Rule-name grammar: [A-Za-z0-9_.-]{1,64}. The name is also the primary key in the replication_state DB table and the suffix of the job id (replication:mirror-releases-to-dr); see Jobs for the unified jobs API (run-now, pause/resume, runs, failures).

Conflict policies

PolicyBehavior
newer-wins (default)Copy only if source is strictly newer than destination. Ties fall through to skip — the clocks of two storage tiers aren't comparable.
source-winsAlways copy, overwriting destination.
skip-if-dest-existsNever copy when destination exists (seed-once semantics).

Delete replication

When replicate_deletes: true, a run also checks the rule's previously-written destination objects. If the corresponding source object no longer exists, the worker deletes the destination copy.

The guardrail is provenance: delete replication only targets objects that carry this rule's replication marker. Manually-created destination objects and objects written by a different rule are preserved.

What doesn't replicate

  • Directory markers (folder/) — destination recreates them on-demand.
  • DeltaGlider-managed config-sync prefix (.deltaglider/**). This protects .deltaglider/config.db when the same bucket is also used for user data.
  • Storage-layer delta artifacts (reference.bin, *.delta) are not normally visible to replication because the engine listing filters them before planning.
  • Anything matched by exclude_globs.
  • When include_globs is non-empty, only keys that match at least one pattern replicate.

Durability model

  • Rules are YAML-authored. Changes apply through the section PUT pipeline; cycle detection runs on every load.
  • Runtime state lives in the encrypted config DB (ConfigDb v6):
    • replication_state: one row per rule. Scheduling state + pause flag + lifetime counters + continuation token + leader lease columns. INSERT OR IGNORE on config load preserves operator-set pause + lifetime counters across reloads.
    • replication_run_history: append-only per-run records. CASCADE DELETE on rule removal.
    • replication_failures: per-object error ring, bounded by max_failures_retained.
  • Boot reconciliation: any status='running' rows left from a previous process are flipped to failed on startup with a diagnostic failure entry. Prevents zombie run rows.
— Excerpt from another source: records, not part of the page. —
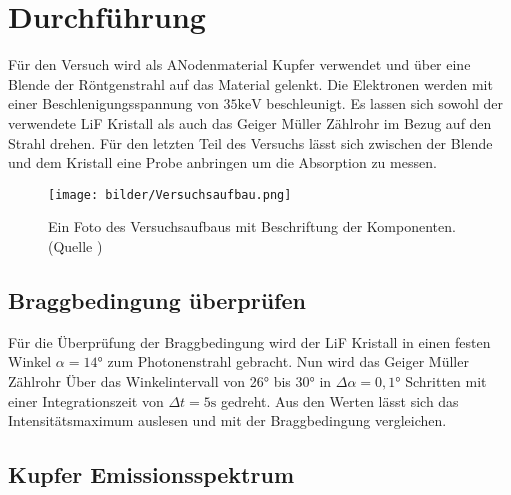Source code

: \section{Durchführung}
\label{sec:Durchfuehrung}
Für den Versuch wird als ANodenmaterial Kupfer verwendet und über eine Blende der Röntgenstrahl auf das Material gelenkt.
Die Elektronen werden mit einer Beschlenigungsspannung von  $35 \text{keV}$ beschleunigt.
Es lassen sich sowohl der verwendete LiF Kristall als auch das Geiger Müller Zählrohr im Bezug auf den Strahl drehen.
Für den letzten Teil des Versuchs lässt sich zwischen der Blende und dem Kristall eine Probe anbringen um die Absorption zu messen.
\begin{figure}
    \centering
    \texttt{[image: bilder/Versuchsaufbau.png]}
    \caption{Ein Foto des Versuchsaufbaus mit Beschriftung der Komponenten. (Quelle \cite{Anleitung})}
    \label{fig:Versuchsaufbau}
\end{figure}

\subsection{Braggbedingung überprüfen}
Für die Überprüfung der Braggbedingung wird der LiF Kristall in einen festen Winkel $\alpha = 14°$ zum Photonenstrahl gebracht.
Nun wird das Geiger Müller Zählrohr Über das Winkelintervall von 26° bis 30° in $\Delta \alpha = 0,1°$ Schritten mit einer Integrationszeit von $\Delta t = 5 \text{s}$ gedreht.
Aus den Werten lässt sich das Intensitätsmaximum auslesen und mit der Braggbedingung vergleichen.
\subsection{Kupfer Emissionsspektrum}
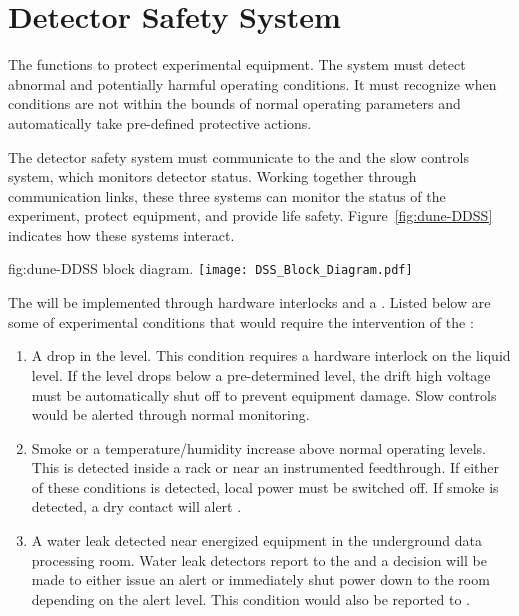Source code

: \section{ Detector Safety System}
\label{sec:fdsp-coord-det-safety}


The  functions to protect experimental equipment.  The
system must detect abnormal and potentially harmful operating
conditions.  It must recognize when conditions are not within the
bounds of normal operating parameters and automatically take
pre-defined protective actions.


The detector safety system must communicate to the \surf {}
and the  slow controls system, which monitors detector
status.  Working together through communication links, these three
systems can monitor the status of the experiment, protect equipment,
and provide life safety. Figure~\ref{fig:dune-DDSS} indicates how
these systems interact.
\begin{dunefigure}{fig:dune-DDSS}
  { block diagram.}
  \texttt{[image: DSS\_Block\_Diagram.pdf]}
\end{dunefigure}


The  will be implemented through hardware interlocks and a
.  Listed below are some of  experimental
conditions that would require the intervention of the :
\begin{enumerate}
 \item A drop in the  level.  This condition requires a hardware
   interlock on the liquid level.  If the level drops below a
   pre-determined level, the drift high voltage must be automatically 
   shut off to prevent equipment damage.  Slow controls would be
   alerted through normal monitoring.
 \item Smoke or a temperature/humidity increase above normal operating
   levels. This is detected inside a rack or near an instrumented
   feedthrough.  If either of these conditions is detected, local
   power must be switched off. If smoke is detected, a
   dry contact will alert .
 \item A water leak detected near energized equipment in the 
   underground data processing room.  Water leak detectors 
   report to the   and a decision will be made to either
   issue an alert or immediately shut power down to the room depending
   on the alert level.  This condition would also be reported
   to .
\end{enumerate}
Static validation (Config::check)

Warnings (surfaced at startup; do not block config load):

  • Invalid rule name (regex violation, >64 chars).
  • Duplicate rule names (first wins).
  • Interval unparseable or below 30s.
  • tick_interval below 5s (scheduler anti-thrash).
  • batch_size outside [1, 10_000].
  • Self-loop (source == destination).
  • Multi-hop cycles (A→B + B→A with overlapping prefixes) — flagged with the full cycle path.
  • Invalid include/exclude glob patterns.

Transparency guarantees

Every copy goes through engine.retrieveengine.store. That means:

  • Encryption: source decrypts on read (regardless of mode — aes256-gcm-proxy / sse-kms / sse-s3 / none); destination encrypts on write in its configured mode. The cryptographic boundary is per-backend.
  • Compression: deltas reconstruct to plaintext on read; the destination applies its own max_delta_ratio / bucket policy. Cross-backend compression asymmetry is invisible.
  • Metadata: content-type + user metadata are propagated. multipart_etag propagates verbatim if present on source.

Failure modes

FailureOutcome
Source object deleted mid-runRecorded as a per-object failure with "source retrieve failed". Run continues on the next object.
Destination backend downengine.store error. Failure row captures the error message. Run reports errors > 0.
List fails (source bucket gone)Entire run marked failed with a single "list source failed" row.
Planner error (malformed glob at runtime)Entire run marked failed. Should never happen post-Config::check.
All copies error outRun marked failed even if some objects were skipped legitimately.
Some copies error, some succeedRun marked succeeded with errors > 0 — lazy-sync catches up on the next tick.

Resumption

Long runs persist a continuation cursor, so a run interrupted mid-page (crash, restart) resumes where it left off instead of restarting from the top. A poison-token guard restarts a run fresh exactly once if the stored token is rejected by the backend.